The first President of independent Tunisia, Habib Bourguiba, copied the Singaporean recipe for good governance. Little political freedom in return for economic growth; low cost housing; and government controlled low prices of basic food staples. His successor, Ben Ali, decided that neo-liberal economics was the way forward. He allowed food prices to rise. We all know what happened next. Bread breeds revolution. The key slogan at Tahrir Square was: bread, dignity and social justice.
The bad news for the Muslim Brotherhood is that the worst drought in living memory in the American Mid-West is pushing up maize prices by up to 50 per cent. Maize is the main fodder for cattle and pigs. So the price of meat will go up. The situation is made worse by a Congressional decree that states that 40 per cent of the maize crop has to be turned into ethanol. Soya is also used for producing this biofuel. Will President Obama suspend the huge subsidies paid to farmers who turn maize into biofuel? Of course not. Many of them are in Ohio which is a key state in the presidential election in November. The Republicans have to win Ohio if Mitt Romney is to walk into the White House. So we have the extraordinary spectacle of ethanol being fed into motor cars while humans go hungry.
The wheat crop –used for making bread – is also down. Countries such as China and Russia want to ban or restrict exports.
The impact of lower harvests this summer will be felt next spring. Expect trouble as hungry people riot because they cannot afford to feed themselves. So the greatest threat to the Muslim Brotherhood is not from the Egyptian military but from the country’s hungry people. Egypt is running out of foreign currency to pay for imports. Staple food imports will cost much more next year. Where will the money come from?
Who will gain from hunger protests? The Salafis. They regard the Muslim Brotherhood as too moderate and want an Islamic state and Sharia law. About a quarter of the population may support them. Why? They provide food aid and say that they will ensure that every family has enough to eat. They do not need to spell out how they would do this. Just the promise would gain them support. In Britain the average family spends 10 per cent of disposable income on food. In Egypt it is 40 per cent.
The Salafis are becoming bolder in Tunisia because of rising food prices. Apparently secular Tunisians are arming themselves to ensure they can defend themselves and their property if they are attacked. Yemen, the poorest country in the Middle East, cannot feed its growing population adequately. Large parts of the country are already under the control of Al Qaeda. Islamists believe it is only a matter of time before they take over the whole country.

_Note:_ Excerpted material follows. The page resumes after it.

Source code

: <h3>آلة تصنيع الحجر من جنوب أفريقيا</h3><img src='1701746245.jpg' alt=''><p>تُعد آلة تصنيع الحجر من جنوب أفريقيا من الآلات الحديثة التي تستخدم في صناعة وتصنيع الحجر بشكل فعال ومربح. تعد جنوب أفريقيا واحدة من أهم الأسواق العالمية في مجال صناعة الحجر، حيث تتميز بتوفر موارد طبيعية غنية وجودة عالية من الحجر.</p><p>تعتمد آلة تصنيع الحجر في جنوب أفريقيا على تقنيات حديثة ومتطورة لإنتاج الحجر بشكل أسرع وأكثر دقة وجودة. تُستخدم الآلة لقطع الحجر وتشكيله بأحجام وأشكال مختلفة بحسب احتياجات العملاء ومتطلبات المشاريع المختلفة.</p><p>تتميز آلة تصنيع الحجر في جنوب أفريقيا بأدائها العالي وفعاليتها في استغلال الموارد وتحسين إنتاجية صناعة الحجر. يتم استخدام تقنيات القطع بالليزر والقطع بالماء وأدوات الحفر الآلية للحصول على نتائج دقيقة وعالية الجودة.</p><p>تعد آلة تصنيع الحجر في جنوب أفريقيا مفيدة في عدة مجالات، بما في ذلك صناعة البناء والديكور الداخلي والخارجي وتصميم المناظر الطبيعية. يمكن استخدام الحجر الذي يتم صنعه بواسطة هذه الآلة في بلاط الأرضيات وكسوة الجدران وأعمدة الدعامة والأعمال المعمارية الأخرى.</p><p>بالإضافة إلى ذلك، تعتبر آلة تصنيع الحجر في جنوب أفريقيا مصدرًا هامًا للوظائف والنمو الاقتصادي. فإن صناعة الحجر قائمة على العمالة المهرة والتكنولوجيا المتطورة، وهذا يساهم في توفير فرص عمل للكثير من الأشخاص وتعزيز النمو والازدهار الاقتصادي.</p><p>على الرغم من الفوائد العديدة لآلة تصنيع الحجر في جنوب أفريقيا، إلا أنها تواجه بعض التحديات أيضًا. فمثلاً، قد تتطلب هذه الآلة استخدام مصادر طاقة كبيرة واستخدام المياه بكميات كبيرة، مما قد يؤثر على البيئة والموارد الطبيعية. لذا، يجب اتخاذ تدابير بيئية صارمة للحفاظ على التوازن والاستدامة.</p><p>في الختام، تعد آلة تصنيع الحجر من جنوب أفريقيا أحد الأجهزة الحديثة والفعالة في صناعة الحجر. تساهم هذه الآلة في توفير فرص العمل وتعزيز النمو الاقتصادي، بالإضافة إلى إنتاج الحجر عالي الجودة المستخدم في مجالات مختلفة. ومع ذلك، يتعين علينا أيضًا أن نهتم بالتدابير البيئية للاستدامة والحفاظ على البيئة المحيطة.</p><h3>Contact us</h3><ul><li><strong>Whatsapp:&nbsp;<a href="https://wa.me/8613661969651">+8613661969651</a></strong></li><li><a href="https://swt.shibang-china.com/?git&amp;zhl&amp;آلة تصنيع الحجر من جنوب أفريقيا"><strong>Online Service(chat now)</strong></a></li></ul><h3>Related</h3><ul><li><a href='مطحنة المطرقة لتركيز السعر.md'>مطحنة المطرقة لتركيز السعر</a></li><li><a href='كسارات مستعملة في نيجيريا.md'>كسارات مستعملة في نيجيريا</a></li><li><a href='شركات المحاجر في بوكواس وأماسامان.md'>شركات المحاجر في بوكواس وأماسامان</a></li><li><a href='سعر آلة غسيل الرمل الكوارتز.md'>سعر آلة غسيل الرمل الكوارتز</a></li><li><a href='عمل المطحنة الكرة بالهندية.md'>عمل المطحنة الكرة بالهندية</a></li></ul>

So expect a hot spring in the Middle East and further afield. The time has come to stop subsidising the production of ethanol from maize and soya. They are needed to feed humans. Make no mistake about it, hunger drives revolution. If the Muslim Brotherhood cannot provide affordable food for the Egyptian poor, the Salafis will argue that only a theocratic state can solve the problem. The Muslim Brotherhood is living on borrowed time.